La clave estaba ahí: “mala, llena, loca”. Se demoraba el remate del cante hasta soltar todo su pathos en un aliento sin final. Se piensa que su forma plena es una soleá del Mellizo, pero en la boca de Caracol remite directamente a Macandé, un cantaor gitano al que, se dice, visitaba en el manicomio, en la casa de los locos. Las soleares de Enrique el Mellizo las remata Caracol así: “Le ruego a mi Dios le ruego, le ruego a mi Dios que me alivie las duquelas que terela mi corazón, con qué fatiga yo le ruego, terela mi corazón”. Para mí es una cumbre del arte gitano y del flamenco, por supuesto. El melodrama, la historia familiar y la crisis psiquiátrica se nos aparecen con dos evocaciones, dos improntas geniales. Ayuda el hecho de tener a Melchor de Marchena a la guitarra. Pone todos los acentos que siempre coinciden con los del castellano hablado. Ese remate abre el cante a la emoción. Las funciones mágicas de la astrología las ha heredado el psicoanálisis, de quiromante a psiquiatra; Caracol no se embarga con la emoción. La versión de Pericón de Cádiz también es emocionante, llena de sosiego. “¿Dónde estabas ‘metía’, ‘dirme’, dónde estabas ‘metía’? que yo te llamaba a voces y que tú a mí no me respondías, ‘momaíta’ de mi ‘arma’, que dime dónde estabas ‘metía’”. Este remate no deja de mantener el tema en la novela familiar de Macandé, pero tiene otros matices. La madre –el flamenco es un matriarcado– omnipresente también da un giro dramático al simplificado análisis psicológico. “Me importa poco que un pájaro en la alameda se mude de un árbol a otro”, o “A mí me daban fatiguitas de locura cuando de ti me acordaba”; con estos adornos remata su interpretación Porrina de Badajoz. Podríamos seguir con las variantes de Juan Talega o de Rafael Farina, todas con letras distintas aunque dependientes del “loco” o “macandé” que protagoniza la letra principal. Efectivamente, los gitanos andarríos han aportado a nuestro léxico esta versión “despatológica” de la locura.

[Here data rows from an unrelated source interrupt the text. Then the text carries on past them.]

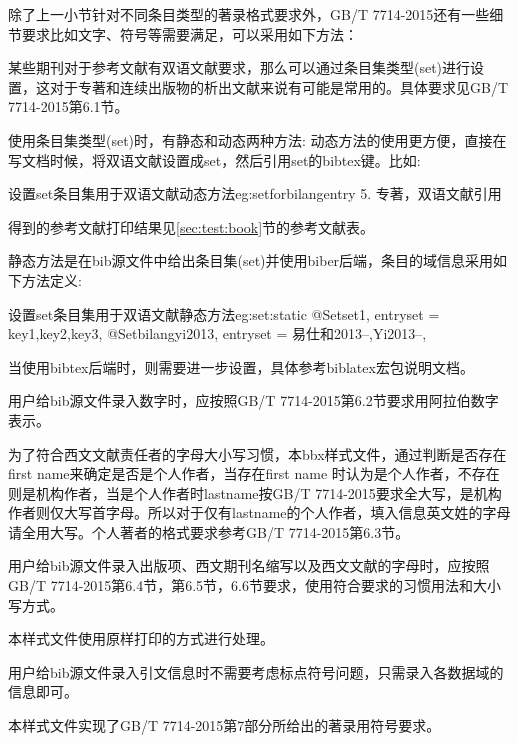 除了上一小节针对不同条目类型的著录格式要求外，GB/T 7714-2015还有一些细节要求比如文字、符号等需要满足，可以采用如下方法：

\begin{property}{}{}
某些期刊对于参考文献有双语文献要求，那么可以通过条目集类型(set)进行设置，这对于专著和连续出版物的析出文献来说有可能是常用的。具体要求见GB/T 7714-2015第6.1节。
\end{property}

使用条目集类型(set)时，有静态和动态两种方法:
动态方法的使用更方便，直接在写文档时候，将双语文献设置成set，然后引用set的bibtex键。比如:
\begin{codetex}{设置set条目集用于双语文献动态方法}{eg:setforbilangentry}
5. 专著，双语文献引用\cite{bilangyi2013}
\end{codetex}

得到的参考文献打印结果见\ref{sec:test:book}节的参考文献表。

静态方法是在bib源文件中给出条目集(set)并使用biber后端，条目的域信息采用如下方法定义:
\begin{codetex}{设置set条目集用于双语文献静态方法}{eg:set:static}
@Set{set1,
entryset = {key1,key2,key3},
}
@Set{bilangyi2013,
entryset = {易仕和2013--,Yi2013--},
}
\end{codetex}
当使用bibtex后端时，则需要进一步设置，具体参考biblatex宏包说明文档。

\begin{property}{}{}
用户给bib源文件录入数字时，应按照GB/T 7714-2015第6.2节要求用阿拉伯数字表示。

为了符合西文文献责任者的字母大小写习惯，本bbx样式文件，通过判断是否存在first name来确定是否是个人作者，当存在first name 时认为是个人作者，不存在则是机构作者，当是个人作者时lastname按GB/T 7714-2015要求全大写，是机构作者则仅大写首字母。所以对于仅有lastname的个人作者，填入信息英文姓的字母请全用大写。个人著者的格式要求参考GB/T 7714-2015第6.3节。
\end{property}

\begin{property}{}{}
用户给bib源文件录入出版项、西文期刊名缩写以及西文文献的字母时，应按照GB/T 7714-2015第6.4节，第6.5节，6.6节要求，使用符合要求的习惯用法和大小写方式。

本样式文件使用原样打印的方式进行处理。
\end{property}

\begin{property}{}{}
用户给bib源文件录入引文信息时不需要考虑标点符号问题，只需录入各数据域的信息即可。

本样式文件实现了GB/T 7714-2015第7部分所给出的著录用符号要求。
\end{property}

En “Hierro y níquel” Los Planetas entendieron bien las posibilidades de la letra flamenca como forma alternativa de narrar la historia familiar decimonónica. El folletín, la gran novela del XIX, en paralelo a la institución de la Historia, escrita así, con mayúsculas, como forma hegemónica de entender el mundo, construye nuestras ilusiones biográficas, la continuidad psicológica del sujeto, la épica de una existencia construida entre las turbulencias del dinero, el sexo y el poder que acaba definiendo una vida.
La canción moderna, desde el cuplé o la folk song, ha seguido, curiosamente, este modelo. Hasta en los cancioneros psicotrópicos de Bob Dylan o Lou Reed se da esta continuidad –si acaso desquiciada– del yo como protagonista de una canción, de una novela, de una vida.
Lo que el flamenco propone es otro modelo. Las letras son retazos o haikus flotantes que se intercambian con distinto sentido en la trama de la copla. Una misma letra en boca de cantaores o cantaoras distintas se encadena con otros sentidos y acaba dando variantes al relato; una manera de asegurarnos que nada sólido amarra nuestras vidas. Esto hace que un cante depende de otros, se formule siempre en un sistema de relaciones. Una imagen es solo una imagen cuando genera otras imágenes. Cuando remite solo a sí mismo se hipertrofia y se convierte en ídolo, que es otra cosa. Algo así formuló Spinoza y algo así sucede con las canciones. El “Hallelujah” de Leonard Cohen es “salvado” por las versiones, incluida la de Enrique Morente. Es la manera que han encontrado los estándares musicales para escapar del absoluto. En el jazz es una fórmula habitual y fecunda. Gracias a la Sociedad General de Autores tenemos de vez en cuando una canción novedosa, sí, pero en mayor medida una lata infinita de autores que tienen que andar variando un tono o un “love” para que su canción no parezca la misma, parezca otra. Una verdadera lata, digo. Miles de variaciones y un sujeto pensante aburriéndonos una y otra vez con no sé qué variante de un blues o una melodía que habían tarareado los Beatles. El flamenco, ya digo, se construye de otra forma. Es verdad que se están imponiendo los coritos y los temitas, llenos de estribillos, curiosamente por influencia de los cantos evangélicos de las muchas iglesias gitanas, que reconducen los relatos con una cierta unidad, un mismo aliento vital. En el cancionero flamenco se conserva, sin embargo, la capacidad de socavar la unidad psicológica del relato, la ilusión de la persona, de una fuerte personalidad.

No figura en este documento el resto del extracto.